In addition, there are multiple rectangular anchors at each point, the number of rectangular anchors is also different for each layer, determined by the number of anchors in each layer, the length and width of the rectangular anchors are determined by the following equation:

where the ratio is the aspect ratio and the value range is M.2。 When ratio=1, anchor is that little square.

calculate the position of the anchor, we also need to determine whether the anchor is beyond the edge of the picture, for the anchor beyond the edge of the picture, we need to clip, as shown in the following figure:

In order to improve the robustness of the algorithm for different size and shape objects, SSD amplified the training data, the main methods include: horizontal flip, random crop, color distortion, randomly sample a patch, etc.

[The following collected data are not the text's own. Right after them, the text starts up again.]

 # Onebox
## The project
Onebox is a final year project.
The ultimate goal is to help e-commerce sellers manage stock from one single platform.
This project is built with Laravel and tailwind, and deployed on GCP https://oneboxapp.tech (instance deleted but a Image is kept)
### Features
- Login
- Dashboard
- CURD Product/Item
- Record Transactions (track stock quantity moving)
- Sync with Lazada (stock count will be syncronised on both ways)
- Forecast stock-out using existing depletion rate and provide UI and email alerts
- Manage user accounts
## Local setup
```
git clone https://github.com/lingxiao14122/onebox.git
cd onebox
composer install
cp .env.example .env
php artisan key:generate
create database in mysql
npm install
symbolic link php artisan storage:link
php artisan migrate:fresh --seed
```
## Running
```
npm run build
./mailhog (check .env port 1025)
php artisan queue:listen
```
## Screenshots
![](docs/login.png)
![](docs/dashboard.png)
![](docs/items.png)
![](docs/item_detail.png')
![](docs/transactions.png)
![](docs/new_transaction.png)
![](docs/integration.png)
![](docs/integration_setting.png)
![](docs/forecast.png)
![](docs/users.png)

the whole test process is relatively simple, that is, the test sample is fed into the SSD network, and then the network will output the category and location prediction for each anchor. After that, the category of each anchor is determined based on the predicted value of the category, and those that belong to the background are filtered out, and then the lower confidence anchor is filtered out according to the category confidence threshold. For the anchor that stays, the position transformation is performed according to the predicted position offset to obtain the predicted box. After getting the predicted box, it is sorted in descending order according to the category confidence of the box, and then the first k boxes are retained. Finally, the NMS is performed, the box with high overlap is removed, and the remaining box after THE NMS is the final detection result.

finally, a performance comparison graph is given, which includes the more classic object detection algorithms of two-stage and one-stage, and compares the detection speed and accuracy of these algorithms. It can be seen that the detection speed and accuracy of the SSD300 are higher than these algorithms. The SSD512 can obtain higher accuracy, but the detection speed will be slower, but it is also the same as the detection speed of YOLO, and it is also faster than the two-stage method.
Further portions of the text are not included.